Кабинет опустел. Зайченко предложили остаться ночевать. Ротмистр Цагарели, один из спутников, сопровождавших сюда Зайченко, провел его во флигель. Там для обоих были приготовлены постели.

- Вам опасно ходить: влипнете как миленький! Вас отсутствие руки выдает. Почему протез не носите? - спросил он Зайченко.

- Не спасет ведь все равно, - ответил Зайченко.

Ротмистр скинул тонкие красивые сапоги и не раздеваясь бросился на тахту.

- Мне скоро вставать, - объяснил он Зайченко. - Через час отдам концы - и тю-тю! Поминай как звали!

- Куда же? - спросил Зайченко.

- Обещали к Дутову. Я-то, собственно, намереваюсь к Колчаку. Я ведь, между нами говоря, моряк. Мичман. А здесь превратился в ротмистра. Повар за кухарку. Или кухарка за повара.

Молодой человек расхохотался и, потянувшись всем телом, беззаботно чертыхнулся.

- А в общем наплевать! Вас-то не выпустят, вас замаринуют здесь, как пить дать, в этой Узбекии. Ой, боже мой, если бы вы знали, как мне надоели все эти меки да узбеки! Желтомордые! В Россию хочется. До смерти!

- Вы же грузин?

- Липовый. - Он опять расхохотался. - Во всех смыслах повар за кухарку или кухарка за повара.

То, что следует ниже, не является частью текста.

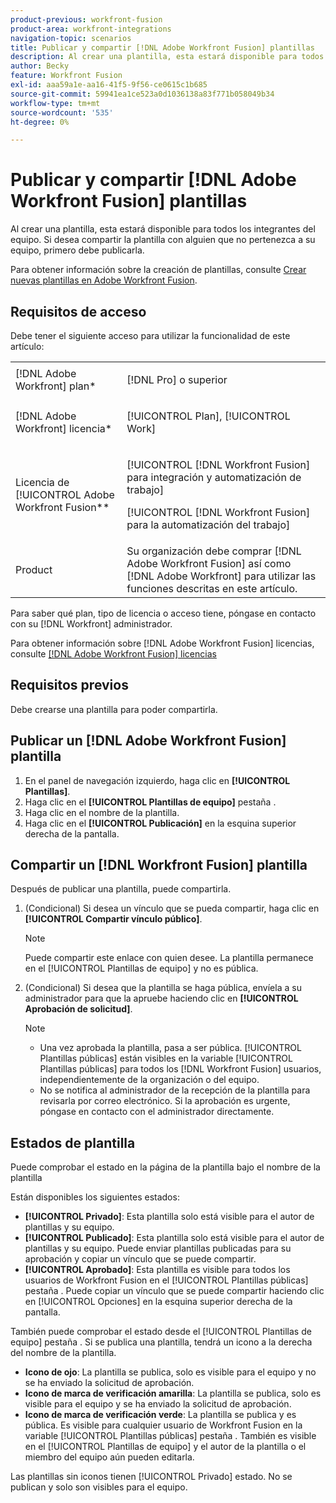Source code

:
 ```yaml
---
product-previous: workfront-fusion
product-area: workfront-integrations
navigation-topic: scenarios
title: Publicar y compartir [!DNL Adobe Workfront Fusion] plantillas
description: Al crear una plantilla, esta estará disponible para todos los integrantes del equipo. Si desea compartir la plantilla con alguien que no pertenezca a su equipo, primero debe publicarla.
author: Becky
feature: Workfront Fusion
exl-id: aaa59a1e-aa16-41f5-9f56-ce0615c1b685
source-git-commit: 59941ea1ce523a0d1036138a83f771b058049b34
workflow-type: tm+mt
source-wordcount: '535'
ht-degree: 0%

---
```


# Publicar y compartir [!DNL Adobe Workfront Fusion] plantillas

Al crear una plantilla, esta estará disponible para todos los integrantes del equipo. Si desea compartir la plantilla con alguien que no pertenezca a su equipo, primero debe publicarla.

Para obtener información sobre la creación de plantillas, consulte [Crear nuevas plantillas en Adobe Workfront Fusion](../../../workfront-fusion/scenarios/templates/create-new-fusion-templates.md).

## Requisitos de acceso

Debe tener el siguiente acceso para utilizar la funcionalidad de este artículo:

<table style="table-layout:auto"> 
 <col> 
 <col> 
 <tbody> 
  <tr> 
    <td role="rowheader">[!DNL Adobe Workfront] plan*</td> 
   <td> <p>[!DNL Pro] o superior</p> </td> 
  </tr> 
  <tr data-mc-conditions=""> 
   <td role="rowheader">[!DNL Adobe Workfront] licencia*</td> 
   <td> <p>[!UICONTROL Plan], [!UICONTROL Work]</p> </td> 
  </tr> 
  <tr> 
   <td role="rowheader">Licencia de [!UICONTROL Adobe Workfront Fusion**</td> 
  <td> <p>[!UICONTROL [!DNL Workfront Fusion] para integración y automatización de trabajo] </p><p>[!UICONTROL [!DNL Workfront Fusion] para la automatización del trabajo] </p>  </td>    </tr> 
  </tr> 
  <tr> 
   <td role="rowheader">Product</td> 
   <td>Su organización debe comprar [!DNL Adobe Workfront Fusion] así como [!DNL Adobe Workfront] para utilizar las funciones descritas en este artículo.</td> 
  </tr> 
 </tbody> 
</table>

Para saber qué plan, tipo de licencia o acceso tiene, póngase en contacto con su [!DNL Workfront] administrador.

Para obtener información sobre [!DNL Adobe Workfront Fusion] licencias, consulte [[!DNL Adobe Workfront Fusion] licencias](../../../workfront-fusion/get-started/license-automation-vs-integration.md)

## Requisitos previos

Debe crearse una plantilla para poder compartirla.

## Publicar un [!DNL Adobe Workfront Fusion] plantilla

1. En el panel de navegación izquierdo, haga clic en **[!UICONTROL Plantillas]**.
1. Haga clic en el **[!UICONTROL Plantillas de equipo]** pestaña .
1. Haga clic en el nombre de la plantilla.
1. Haga clic en el **[!UICONTROL Publicación]** en la esquina superior derecha de la pantalla.

## Compartir un [!DNL Workfront Fusion] plantilla

Después de publicar una plantilla, puede compartirla.

1. (Condicional) Si desea un vínculo que se pueda compartir, haga clic en **[!UICONTROL Compartir vínculo público]**.

   >[!NOTE]
   >
   >Puede compartir este enlace con quien desee. La plantilla permanece en el [!UICONTROL Plantillas de equipo] y no es pública.

1. (Condicional) Si desea que la plantilla se haga pública, envíela a su administrador para que la apruebe haciendo clic en **[!UICONTROL Aprobación de solicitud]**.

   >[!NOTE]
   >
   >* Una vez aprobada la plantilla, pasa a ser pública. [!UICONTROL Plantillas públicas] están visibles en la variable [!UICONTROL Plantillas públicas] para todos los [!DNL Workfront Fusion] usuarios, independientemente de la organización o del equipo.
   >* No se notifica al administrador de la recepción de la plantilla para revisarla por correo electrónico. Si la aprobación es urgente, póngase en contacto con el administrador directamente.



## Estados de plantilla

Puede comprobar el estado en la página de la plantilla bajo el nombre de la plantilla

Están disponibles los siguientes estados:

* **[!UICONTROL Privado]**: Esta plantilla solo está visible para el autor de plantillas y su equipo.
* **[!UICONTROL Publicado]**: Esta plantilla solo está visible para el autor de plantillas y su equipo. Puede enviar plantillas publicadas para su aprobación y copiar un vínculo que se puede compartir.
* **[!UICONTROL Aprobado]**: Esta plantilla es visible para todos los usuarios de Workfront Fusion en el [!UICONTROL Plantillas públicas] pestaña . Puede copiar un vínculo que se puede compartir haciendo clic en [!UICONTROL Opciones] en la esquina superior derecha de la pantalla.

También puede comprobar el estado desde el [!UICONTROL Plantillas de equipo] pestaña . Si se publica una plantilla, tendrá un icono a la derecha del nombre de la plantilla.

* **Icono de ojo**: La plantilla se publica, solo es visible para el equipo y no se ha enviado la solicitud de aprobación.
* **Icono de marca de verificación amarilla**: La plantilla se publica, solo es visible para el equipo y se ha enviado la solicitud de aprobación.
* **Icono de marca de verificación verde**: La plantilla se publica y es pública. Es visible para cualquier usuario de Workfront Fusion en la variable [!UICONTROL Plantillas públicas] pestaña . También es visible en el [!UICONTROL Plantillas de equipo] y el autor de la plantilla o el miembro del equipo aún pueden editarla.

Las plantillas sin iconos tienen [!UICONTROL Privado] estado. No se publican y solo son visibles para el equipo.
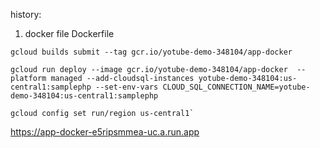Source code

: history: 

1. docker file Dockerfile  
```
gcloud builds submit --tag gcr.io/yotube-demo-348104/app-docker
```
```
gcloud run deploy --image gcr.io/yotube-demo-348104/app-docker  --platform managed --add-cloudsql-instances yotube-demo-348104:us-central1:samplephp --set-env-vars CLOUD_SQL_CONNECTION_NAME=yotube-demo-348104:us-central1:samplephp
```
```
gcloud config set run/region us-central1`
```

https://app-docker-e5ripsmmea-uc.a.run.app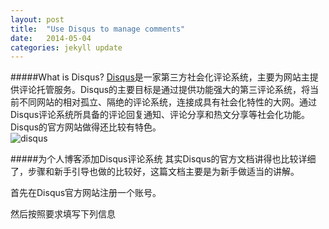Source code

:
 ```yaml
---
layout: post
title:  "Use Disqus to manage comments"
date:   2014-05-04
categories: jekyll update
---
```

#####What is Disqus?
[Disqus](http://disqus.com/)是一家第三方社会化评论系统，主要为网站主提供评论托管服务。Disqus的主要目标是通过提供功能强大的第三评论系统，将当前不同网站的相对孤立、隔绝的评论系统，连接成具有社会化特性的大网。通过Disqus评论系统所具备的评论回复通知、评论分享和热文分享等社会化功能。   
Disqus的官方网站做得还比较有特色。    
![disqus](http://geekbing.com/img/disqus.png)

#####为个人博客添加Disqus评论系统
其实Disqus的官方文档讲得也比较详细了，步骤和新手引导也做的比较好，这篇文档主要是为新手做适当的讲解。

首先在Disqus官方网站注册一个账号。


然后按照要求填写下列信息


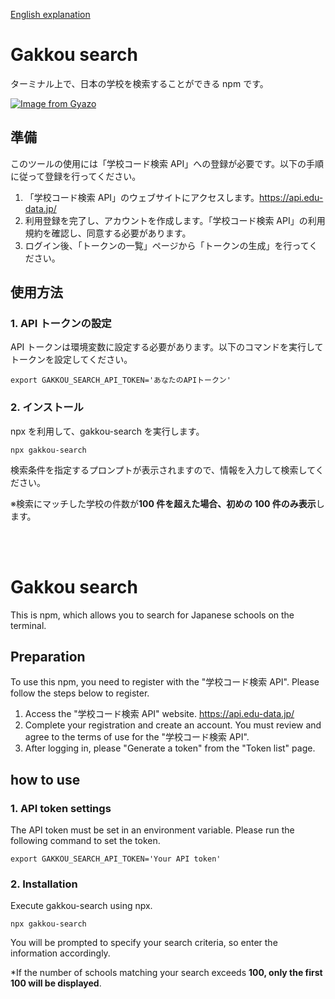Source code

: [English explanation](https://www.npmjs.com/package/gakkou-search#gakkou-search-1)

# Gakkou search

ターミナル上で、日本の学校を検索することができる npm です。

[![Image from Gyazo](https://i.gyazo.com/1a9531424d3b0ec8e319edd9985895ee.gif)](https://gyazo.com/1a9531424d3b0ec8e319edd9985895ee)

## 準備

このツールの使用には「学校コード検索 API」への登録が必要です。以下の手順に従って登録を行ってください。

1. 「学校コード検索 API」のウェブサイトにアクセスします。https://api.edu-data.jp/
1. 利用登録を完了し、アカウントを作成します。「学校コード検索 API」の利用規約を確認し、同意する必要があります。
1. ログイン後、「トークンの一覧」ページから「トークンの生成」を行ってください。

## 使用方法

### 1. API トークンの設定

API トークンは環境変数に設定する必要があります。以下のコマンドを実行してトークンを設定してください。

```
export GAKKOU_SEARCH_API_TOKEN='あなたのAPIトークン'
```

### 2. インストール

npx を利用して、gakkou-search を実行します。

```
npx gakkou-search
```

検索条件を指定するプロンプトが表示されますので、情報を入力して検索してください。

※検索にマッチした学校の件数が**100 件を超えた場合、初めの 100 件のみ表示**します。

<br>
<br>

# Gakkou search

This is npm, which allows you to search for Japanese schools on the terminal.

## Preparation

To use this npm, you need to register with the "学校コード検索 API". Please follow the steps below to register.

1. Access the "学校コード検索 API" website. https://api.edu-data.jp/
1. Complete your registration and create an account. You must review and agree to the terms of use for the "学校コード検索 API".
1. After logging in, please "Generate a token" from the "Token list" page.

## how to use

### 1. API token settings

The API token must be set in an environment variable. Please run the following command to set the token.

```
export GAKKOU_SEARCH_API_TOKEN='Your API token'
```

### 2. Installation

Execute gakkou-search using npx.

```
npx gakkou-search
```

You will be prompted to specify your search criteria, so enter the information accordingly.

\*If the number of schools matching your search exceeds **100, only the first 100 will be displayed**.
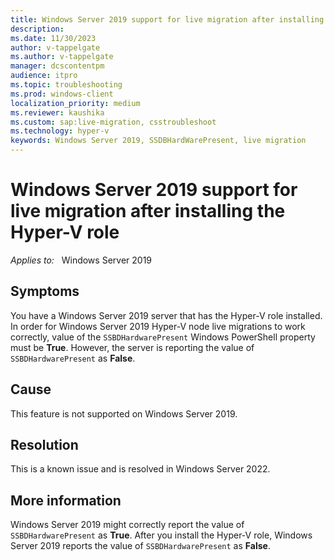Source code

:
```yaml
---
title: Windows Server 2019 support for live migration after installing the Hyper-V role
description: 
ms.date: 11/30/2023
author: v-tappelgate
ms.author: v-tappelgate
manager: dcscontentpm
audience: itpro
ms.topic: troubleshooting
ms.prod: windows-client
localization_priority: medium
ms.reviewer: kaushika
ms.custom: sap:live-migration, csstroubleshoot
ms.technology: hyper-v
keywords: Windows Server 2019, SSDBHardWarePresent, live migration
---
```


# Windows Server 2019 support for live migration after installing the Hyper-V role

_Applies to:_ &nbsp; Windows Server 2019

## Symptoms

You have a Windows Server 2019 server that has the Hyper-V role installed. In order for Windows Server 2019 Hyper-V node live migrations to work correctly, value of the `SSBDHardwarePresent` Windows PowerShell property must be **True**. However, the server is reporting the value of `SSBDHardwarePresent` as **False**.

## Cause

This feature is not supported on Windows Server 2019.

## Resolution

 This is a known issue and is resolved in Windows Server 2022.

## More information

Windows Server 2019 might correctly report the value of `SSBDHardwarePresent` as **True**. After you install the Hyper-V role, Windows Server 2019 reports the value of `SSBDHardwarePresent` as **False**.
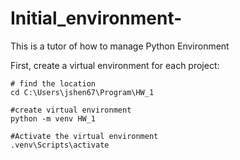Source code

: # Initial_environment-
This is a tutor of how to manage Python Environment

First, create a virtual environment for each project: 


```
# find the location
cd C:\Users\jshen67\Program\HW_1

#create virtual environment 
python -m venv HW_1

#Activate the virtual environment
.venv\Scripts\activate
```
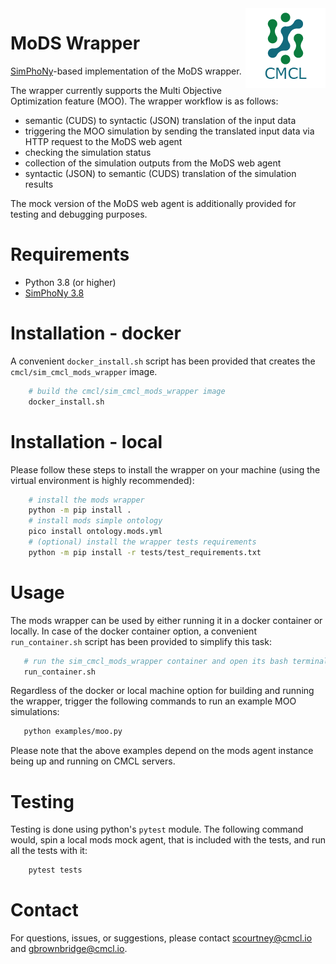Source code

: <img align="right" src="cmcl_logo.png" alt="CMCL Logo">

# MoDS Wrapper

[SimPhoNy](https://github.com/simphony)-based implementation of the MoDS wrapper.

The wrapper currently supports the Multi Objective Optimization feature (MOO). The wrapper workflow is as follows:
- semantic (CUDS) to syntactic (JSON) translation of the input data
- triggering the MOO simulation by sending the translated input data via HTTP request to the MoDS web agent
- checking the simulation status
- collection of the simulation outputs from the MoDS web agent
- syntactic (JSON) to semantic (CUDS) translation of the simulation results

The mock version of the MoDS web agent is additionally provided for testing and debugging purposes.

# Requirements
- Python 3.8 (or higher)
- [SimPhoNy 3.8](https://github.com/simphony/simphony-osp/tree/v3.8.0)

# Installation - docker

A convenient `docker_install.sh` script has been provided that creates the `cmcl/sim_cmcl_mods_wrapper` image.

```bash
    # build the cmcl/sim_cmcl_mods_wrapper image
    docker_install.sh
```

# Installation - local

Please follow these steps to install the wrapper on your machine (using the virtual environment is highly recommended):

```bash
    # install the mods wrapper
    python -m pip install .
    # install mods simple ontology
    pico install ontology.mods.yml
    # (optional) install the wrapper tests requirements
    python -m pip install -r tests/test_requirements.txt
```

# Usage

The mods wrapper can be used by either running it in a docker container or locally. In case of the docker container option, a convenient `run_container.sh` script has been provided to simplify this task:

```bash
   # run the sim_cmcl_mods_wrapper container and open its bash terminal
   run_container.sh
```

Regardless of the docker or local machine option for building and running the wrapper, trigger the following commands to run an example MOO simulations:

```bash
   python examples/moo.py
```

Please note that the above examples depend on the mods agent instance being up and running on CMCL servers.

# Testing

Testing is done using python's `pytest` module. The following command would, spin a local mods mock agent, that is included with the tests, and run all the tests with it:

```bash
    pytest tests
```

# Contact
For questions, issues, or suggestions, please contact scourtney@cmcl.io and gbrownbridge@cmcl.io.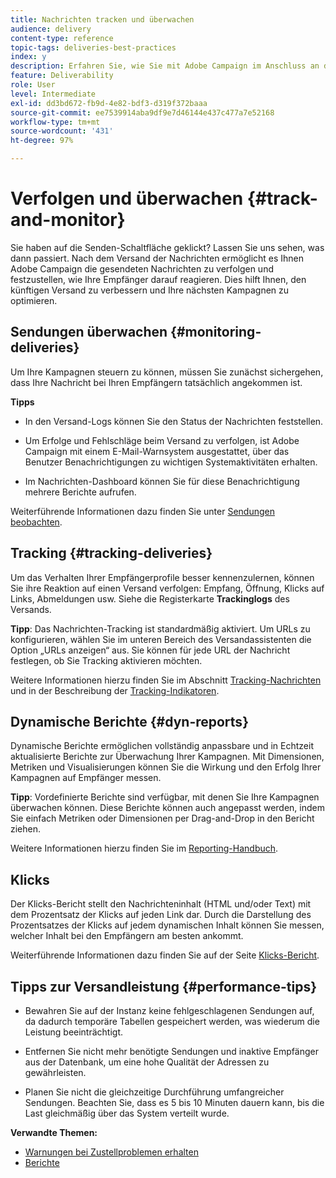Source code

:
 ```yaml
---
title: Nachrichten tracken und überwachen
audience: delivery
content-type: reference
topic-tags: deliveries-best-practices
index: y
description: Erfahren Sie, wie Sie mit Adobe Campaign im Anschluss an den Nachrichtenversand die gesendeten Nachrichten tracken und feststellen können, wie die Empfänger auf sie reagieren.
feature: Deliverability
role: User
level: Intermediate
exl-id: dd3bd672-fb9d-4e82-bdf3-d319f372baaa
source-git-commit: ee7539914aba9df9e7d46144e437c477a7e52168
workflow-type: tm+mt
source-wordcount: '431'
ht-degree: 97%

---
```


# Verfolgen und überwachen {#track-and-monitor}

Sie haben auf die Senden-Schaltfläche geklickt? Lassen Sie uns sehen, was dann passiert. Nach dem Versand der Nachrichten ermöglicht es Ihnen Adobe Campaign die gesendeten Nachrichten zu verfolgen und festzustellen, wie Ihre Empfänger darauf reagieren. Dies hilft Ihnen, den künftigen Versand zu verbessern und Ihre nächsten Kampagnen zu optimieren.

## Sendungen überwachen {#monitoring-deliveries}

Um Ihre Kampagnen steuern zu können, müssen Sie zunächst sichergehen, dass Ihre Nachricht bei Ihren Empfängern tatsächlich angekommen ist.

**Tipps**

* In den Versand-Logs können Sie den Status der Nachrichten feststellen.

* Um Erfolge und Fehlschläge beim Versand zu verfolgen, ist Adobe Campaign mit einem E-Mail-Warnsystem ausgestattet, über das Benutzer Benachrichtigungen zu wichtigen Systemaktivitäten erhalten.

* Im Nachrichten-Dashboard können Sie für diese Benachrichtigung mehrere Berichte aufrufen.

Weiterführende Informationen dazu finden Sie unter [Sendungen beobachten](../../sending/using/monitoring-a-delivery.md).

## Tracking {#tracking-deliveries}

Um das Verhalten Ihrer Empfängerprofile besser kennenzulernen, können Sie ihre Reaktion auf einen Versand verfolgen: Empfang, Öffnung, Klicks auf Links, Abmeldungen usw. Siehe die Registerkarte **Trackinglogs** des Versands.

**Tipp**: Das Nachrichten-Tracking ist standardmäßig aktiviert. Um URLs zu konfigurieren, wählen Sie im unteren Bereich des Versandassistenten die Option „URLs anzeigen“ aus. Sie können für jede URL der Nachricht festlegen, ob Sie Tracking aktivieren möchten.

Weitere Informationen hierzu finden Sie im Abschnitt [Tracking-Nachrichten](../../sending/using/tracking-messages.md) und in der Beschreibung der [Tracking-Indikatoren](../../reporting/using/tracking-indicators.md).

## Dynamische Berichte {#dyn-reports}

Dynamische Berichte ermöglichen vollständig anpassbare und in Echtzeit aktualisierte Berichte zur Überwachung Ihrer Kampagnen. Mit Dimensionen, Metriken und Visualisierungen können Sie die Wirkung und den Erfolg Ihrer Kampagnen auf Empfänger messen.

**Tipp**: Vordefinierte Berichte sind verfügbar, mit denen Sie Ihre Kampagnen überwachen können. Diese Berichte können auch angepasst werden, indem Sie einfach Metriken oder Dimensionen per Drag-and-Drop in den Bericht ziehen.

Weitere Informationen hierzu finden Sie im [Reporting-Handbuch](../../reporting/using/about-dynamic-reports.md).

## Klicks

Der Klicks-Bericht stellt den Nachrichteninhalt (HTML und/oder Text) mit dem Prozentsatz der Klicks auf jeden Link dar. Durch die Darstellung des Prozentsatzes der Klicks auf jedem dynamischen Inhalt können Sie messen, welcher Inhalt bei den Empfängern am besten ankommt.

Weiterführende Informationen dazu finden Sie auf der Seite [Klicks-Bericht](../../reporting/using/hot-clicks.md).

## Tipps zur Versandleistung {#performance-tips}

* Bewahren Sie auf der Instanz keine fehlgeschlagenen Sendungen auf, da dadurch temporäre Tabellen gespeichert werden, was wiederum die Leistung beeinträchtigt.

* Entfernen Sie nicht mehr benötigte Sendungen und inaktive Empfänger aus der Datenbank, um eine hohe Qualität der Adressen zu gewährleisten.

* Planen Sie nicht die gleichzeitige Durchführung umfangreicher Sendungen. Beachten Sie, dass es 5 bis 10 Minuten dauern kann, bis die Last gleichmäßig über das System verteilt wurde.

**Verwandte Themen:**

* [Warnungen bei Zustellproblemen erhalten](../../sending/using/receiving-alerts-when-failures-happen.md)
* [Berichte](../../reporting/using/about-dynamic-reports.md)
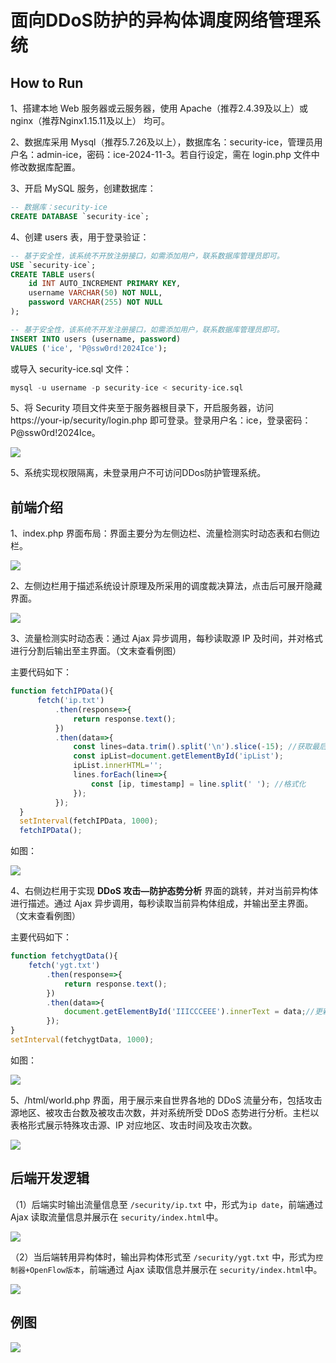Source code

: # 面向DDoS防护的异构体调度网络管理系统

## How to Run

1、搭建本地 Web 服务器或云服务器，使用 Apache（推荐2.4.39及以上）或 nginx（推荐Nginx1.15.11及以上） 均可。

2、数据库采用 Mysql（推荐5.7.26及以上），数据库名：security-ice，管理员用户名：admin-ice，密码：ice-2024-11-3。若自行设定，需在 login.php 文件中修改数据库配置。

3、开启 MySQL 服务，创建数据库：

```SQL
-- 数据库：security-ice
CREATE DATABASE `security-ice`;
```

4、创建 users 表，用于登录验证：

```sql
-- 基于安全性，该系统不开放注册接口，如需添加用户，联系数据库管理员即可。
USE `security-ice`;
CREATE TABLE users(
    id INT AUTO_INCREMENT PRIMARY KEY,
    username VARCHAR(50) NOT NULL,
    password VARCHAR(255) NOT NULL
);

-- 基于安全性，该系统不开发注册接口，如需添加用户，联系数据库管理员即可。
INSERT INTO users (username, password)
VALUES ('ice', 'P@ssw0rd!2024Ice');
```

或导入 security-ice.sql 文件：

```sql
mysql -u username -p security-ice < security-ice.sql
```

5、将 Security 项目文件夹至于服务器根目录下，开启服务器，访问 https://your-ip/security/login.php 即可登录。登录用户名：ice，登录密码：P@ssw0rd!2024Ice。

![](https://img2024.cnblogs.com/blog/3167248/202411/3167248-20241103193613817-1829127448.png)


5、系统实现权限隔离，未登录用户不可访问DDos防护管理系统。

## 前端介绍

1、index.php 界面布局：界面主要分为左侧边栏、流量检测实时动态表和右侧边栏。

![](https://img2024.cnblogs.com/blog/3167248/202411/3167248-20241103193618933-1695367575.png)


2、左侧边栏用于描述系统设计原理及所采用的调度裁决算法，点击后可展开隐藏界面。

![](https://img2024.cnblogs.com/blog/3167248/202411/3167248-20241103193622052-461800296.png)


3、流量检测实时动态表：通过 Ajax 异步调用，每秒读取源 IP 及时间，并对格式进行分割后输出至主界面。（文末查看例图）

主要代码如下：

```js
function fetchIPData(){
      fetch('ip.txt')
          .then(response=>{
              return response.text();
          })
          .then(data=>{
              const lines=data.trim().split('\n').slice(-15); //获取最后15行
              const ipList=document.getElementById('ipList');
              ipList.innerHTML='';
              lines.forEach(line=>{
                  const [ip, timestamp] = line.split(' '); //格式化
              });
          });
  }
  setInterval(fetchIPData, 1000);
  fetchIPData();
```

如图：

![](https://img2024.cnblogs.com/blog/3167248/202411/3167248-20241103193630545-1777435904.png)


4、右侧边栏用于实现 **DDoS 攻击—防护态势分析** 界面的跳转，并对当前异构体进行描述。通过 Ajax 异步调用，每秒读取当前异构体组成，并输出至主界面。（文末查看例图）

主要代码如下：

```js
function fetchygtData(){
    fetch('ygt.txt')
        .then(response=>{
            return response.text();
        })
        .then(data=>{
            document.getElementById('IIICCCEEE').innerText = data;//更新内容
        });
}
setInterval(fetchygtData, 1000);
```

如图：

![](https://img2024.cnblogs.com/blog/3167248/202411/3167248-20241103193638063-221065411.png)


5、/html/world.php 界面，用于展示来自世界各地的 DDoS 流量分布，包括攻击源地区、被攻击台数及被攻击次数，并对系统所受 DDoS 态势进行分析。主栏以表格形式展示特殊攻击源、IP 对应地区、攻击时间及攻击次数。

![](https://img2024.cnblogs.com/blog/3167248/202411/3167248-20241103193648951-1856169758.png)


## 后端开发逻辑

（1）后端实时输出流量信息至 `/security/ip.txt` 中，形式为`ip date`，前端通过 Ajax 读取流量信息并展示在 `security/index.html`中。

![](https://img2024.cnblogs.com/blog/3167248/202411/3167248-20241103193653856-628766911.png)


（2）当后端转用异构体时，输出异构体形式至 `/security/ygt.txt` 中，形式为`控制器+OpenFlow版本`，前端通过 Ajax 读取信息并展示在 `security/index.html`中。

![](https://img2024.cnblogs.com/blog/3167248/202411/3167248-20241103193657851-880952321.png)


## 例图

![](https://img2024.cnblogs.com/blog/3167248/202411/3167248-20241103193703384-92588100.png)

Кто-то, когда-то, где-то, при батюшке-царе или при матушке-царице, был грузином. Мы - выходцы чуть ли еще не с времен Елизаветы, а может быть, с Петра. Ярлык остался, товар не тот. В общем и целом, как говорят товарищи, не жизнь, а жестянка.

- Скажите, Цагарели, иностранная миссия действительно существует в Ташкенте легально?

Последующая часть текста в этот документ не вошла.